What do the ocelot, giant anteater, cougar, and hyacinth macaw have in common? They all live within Brazil’s protected areas — areas now at risk of losing their protected status if a newly written bill becomes law.
Bill PL 3,751 / 2015 would set a five-year deadline for the resolution of land issues and disputes, such as land ownership conflicts, in protected areas. If issues are not resolved within that time frame, a protected area could have its protected status removed.
In Brazil, there is a difference between creating a protected area and enforcing or implementing the protection of that area. When a protected area is first created, this does not immediately affect land ownership. Negotiations must be conducted with existing landowners and restitutions paid for the land to transfer it into government protection. This all happens in the implementation phase of the land protection process, which can take many years or even decades to complete.
The new law, if passed by the National Congress and signed by the president, would short circuit this process. There are currently more than 100 protected areas that have not had their permanent status implemented. If this legislation was applied retroactively to these areas, over 17 million hectares (roughly 66,000 square miles) — over half of all currently protected areas in Brazil — would be at risk.
In a letter published in Science, a group of Brazilian researchers denounced the bill, calling it an attack on the networks that support biodiversity, and arguing that it conflicts with the Brazilian constitution, Article 225, which states “all have the right to an ecologically balanced environment”
“In case of the law approval, it would be easier to apply the precedent principle, and override the creation of protected areas created previously to the law,” Dr. Fernando A. O. Silveira, a professor at the Universidade Federal de Minas Gerais, told mongabay.org. “This would affect not only biodiversity, but also indigenous peoples and tribes. The extent to which it could jeopardize indigenous people is incalculable.”
Protected areas in Brazil are known hotspots of biodiversity, play a critical role in reducing greenhouse gas emissions, and are home to traditional, indigenous and quilombola communities (settlements first established by runaway slaves, and inhabited by their descendents). More than 2,100 protected areas span the country, conserving vital habitat in the Amazon, Cerrado, Atlantic Forest, Pantanal, Caatinga and marine biomes.

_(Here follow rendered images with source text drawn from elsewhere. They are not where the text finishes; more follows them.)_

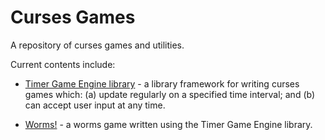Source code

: Curses Games
============

A repository of curses games and utilities.

Current contents include:

* [Timer Game Engine library](https://github.com/paulgriffiths/curses_games/tree/master/timer_game_engine) - a library framework for writing curses games
which: (a) update regularly on a specified time interval; and (b) can
accept user input at any time.

* [Worms!](https://github.com/paulgriffiths/curses_games/tree/master/worms) -
a worms game written using the Timer Game Engine library.
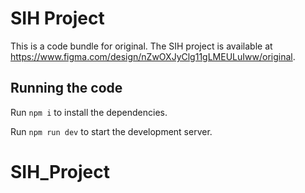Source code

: 
  # SIH Project

  This is a code bundle for original. The SIH project is available at https://www.figma.com/design/nZwOXJyClg11gLMEULuIww/original.

  ## Running the code

  Run `npm i` to install the dependencies.

  Run `npm run dev` to start the development server.
  # SIH_Project
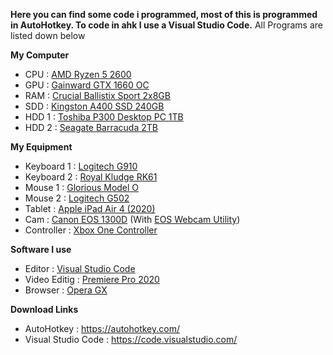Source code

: __Here you can find some code i programmed, most of this is programmed in AutoHotkey. To code in ahk I use a Visual Studio Code.__
All Programs are listed down below

__My Computer__

- CPU : [AMD Ryzen 5 2600](https://www.amazon.de/AMD-YD2600BBAFBOX-Prozessor-RYZEN5-Socket/dp/B07B41WS48/ref=sr_1_1?__mk_de_DE=ÅMÅŽÕÑ&crid=2ELV3P57J7GHQ&dchild=1&keywords=amd+ryzen+5+2600&qid=1617836095&sprefix=amd+ryzen+5+%2Caps%2C174&sr=8-1)
- GPU : [Gainward GTX 1660 OC](https://geizhals.de/gainward-geforce-gtx-1660-pegasus-oc-4382-a2011442.html)
- RAM : [Crucial Ballistix Sport 2x8GB](https://www.amazon.de/Ballistix-BLS2K8G4D30BESBK-Speicher-PC4-24000-288-Pin/dp/B07HP87R9J)
- SDD : [Kingston A400 SSD 240GB](https://www.mindfactory.de/product_info.php/240GB-Kingston-A400-M-2-2280-SATA-6Gb-s-2D-NAND-TLC--SA400M8-240G-_1298052.html)
- HDD 1 : [Toshiba P300 Desktop PC 1TB](https://www.amazon.de/TOSHIBA-P300-Interne-Festplatte-Gaming-Computer/dp/B0151KM3I0)
- HDD 2 : [Seagate Barracuda 2TB](https://geizhals.de/seagate-barracuda-compute-2tb-st2000dm008-a1700138.html)

__My Equipment__

- Keyboard 1 : [Logitech G910](https://www.logitechg.com/de-de/products/gaming-keyboards/g910-orion-spectrum-rgb-gaming-keyboard.html)
- Keyboard 2 : [Royal Kludge RK61](https://www.amazon.de/Royal-kabelgebundene-Multi-Device-wiederaufladbarem-Lithium-Akku-Schwarz/dp/B0731H35J8)
- Mouse 1 : [Glorious Model O](https://www.pcgamingrace.com/products/glorious-model-o-black)
- Mouse 2 : [Logitech G502](https://www.pcgamingrace.com/products/glorious-model-o-black)
- Tablet : [Apple iPad Air 4 (2020)](https://www.amazon.de/Neues-Apple-iPad-Air-Wi-Fi-64-GB/dp/B08J6QP7X1)
- Cam : [Canon EOS 1300D](https://www.amazon.de/Canon-EOS-1300D-Spiegelreflexkamera-CMOS-Sensor/dp/B01CQPABLE) (With [EOS Webcam Utility](https://www.canon.de/cameras/eos-webcam-utility/))
- Controller : [Xbox One Controller](https://www.amazon.de/Xbox-Wireless-Controller-für-Adapter/dp/B08JW5DR79/ref=sr_1_5?__mk_de_DE=ÅMÅŽÕÑ&dchild=1&keywords=xbox+controller&qid=1624222312&sr=8-5)

__Software I use__

- Editor : [Visual Studio Code](https://code.visualstudio.com/)
- Video Editig : [Premiere Pro 2020](https://www.adobe.com/de/products/premiere.html)
- Browser : [Opera GX](https://www.opera.com/)

__Download Links__

- AutoHotkey : https://autohotkey.com/
- Visual Studio Code : https://code.visualstudio.com/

Authored by Federal Deputy Toninho Pinheiro (PP / Mato Grosso), Bill PL 3,751 / 2015 specifically aims to add new language to the National System of Conservation Units (SNUC) Law (9.985 / 2000), which governs the establishment of all conservation and protected areas in Brazil.
Pinheiro belongs to the right wing União Democrática Ruralista party, known as the ruralists. The party supports private property owners’ interests over governmental or public agrarian reform processes. The bancada ruralista, the ruralist lobby in Brazil has gained significant political power in the past decade and currently controls at least 40 percent of seats in the congress, making the passage of this bill a real possibility. The Temer administration is also indebted to the ruralists who twice voted largely as a bloc to protect investigations from proceeding against the president on corruption charges.

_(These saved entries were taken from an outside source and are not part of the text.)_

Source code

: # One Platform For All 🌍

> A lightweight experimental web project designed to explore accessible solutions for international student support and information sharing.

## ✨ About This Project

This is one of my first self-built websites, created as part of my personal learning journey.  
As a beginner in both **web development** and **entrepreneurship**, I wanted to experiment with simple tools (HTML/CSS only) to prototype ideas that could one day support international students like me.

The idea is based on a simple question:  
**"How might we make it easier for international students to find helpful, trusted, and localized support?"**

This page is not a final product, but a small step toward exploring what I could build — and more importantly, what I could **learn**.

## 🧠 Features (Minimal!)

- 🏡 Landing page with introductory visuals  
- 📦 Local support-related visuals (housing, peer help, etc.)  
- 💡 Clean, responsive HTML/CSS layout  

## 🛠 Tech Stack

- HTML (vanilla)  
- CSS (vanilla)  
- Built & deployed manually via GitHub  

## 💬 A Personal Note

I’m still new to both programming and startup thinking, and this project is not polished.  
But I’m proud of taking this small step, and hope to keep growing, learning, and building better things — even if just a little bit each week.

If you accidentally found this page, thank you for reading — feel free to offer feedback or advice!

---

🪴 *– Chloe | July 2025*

“It is very likely [that this law will be enacted],” Silveira told mongabay.org. “Many recent examples of environmental regress are taking place in Brazil. There are many examples of protected area downgrading and downsizing throughout the country. Most of these changes have passed unnoticed by the population — some of the [votes occurred] during vacations, New Year’s Eve, and the World Cup, when Brazilians are focused on soccer games.”
Between 1981 and 2010, 45 million hectares (roughly 174,000 square miles) of protected areas were downgraded or lost due to reclassification or declassification; 70 percent of this loss occurred after 2008, when the bancada ruralista became increasingly dominant. Most of these changes were made to make way for hydroelectric mega-dams in the Amazon region, a policy especially pursued by the Rousseff administration (2011-2016). Since coming to power, the Temer government has continued in its support of the ruralist agenda, which elevates industrial agribusiness and large-scale mining interests over environmental and indigenous concerns.
“This new bill is an unprecedented act against our protected areas, virtually preventing the creation of new protected areas,” Silveira said. “We need people to make a stand against this drawback, otherwise it will be approved. We are calling all Brazilians to vote against the bill. If you’re Brazilian and do not want the dismantling of our protected area network, please visit and vote disagree (discordo).”
The bill has passed in the Brazilian Environment Committee and is awaiting a vote in the Finance and Taxation Committee. Though presidential elections could delay the process, it is likely this committee vote will occur in 2018.
Mongabay reached out to Federal Deputy Toninho Pinheiro for comment on this issue and has not yet received a reply.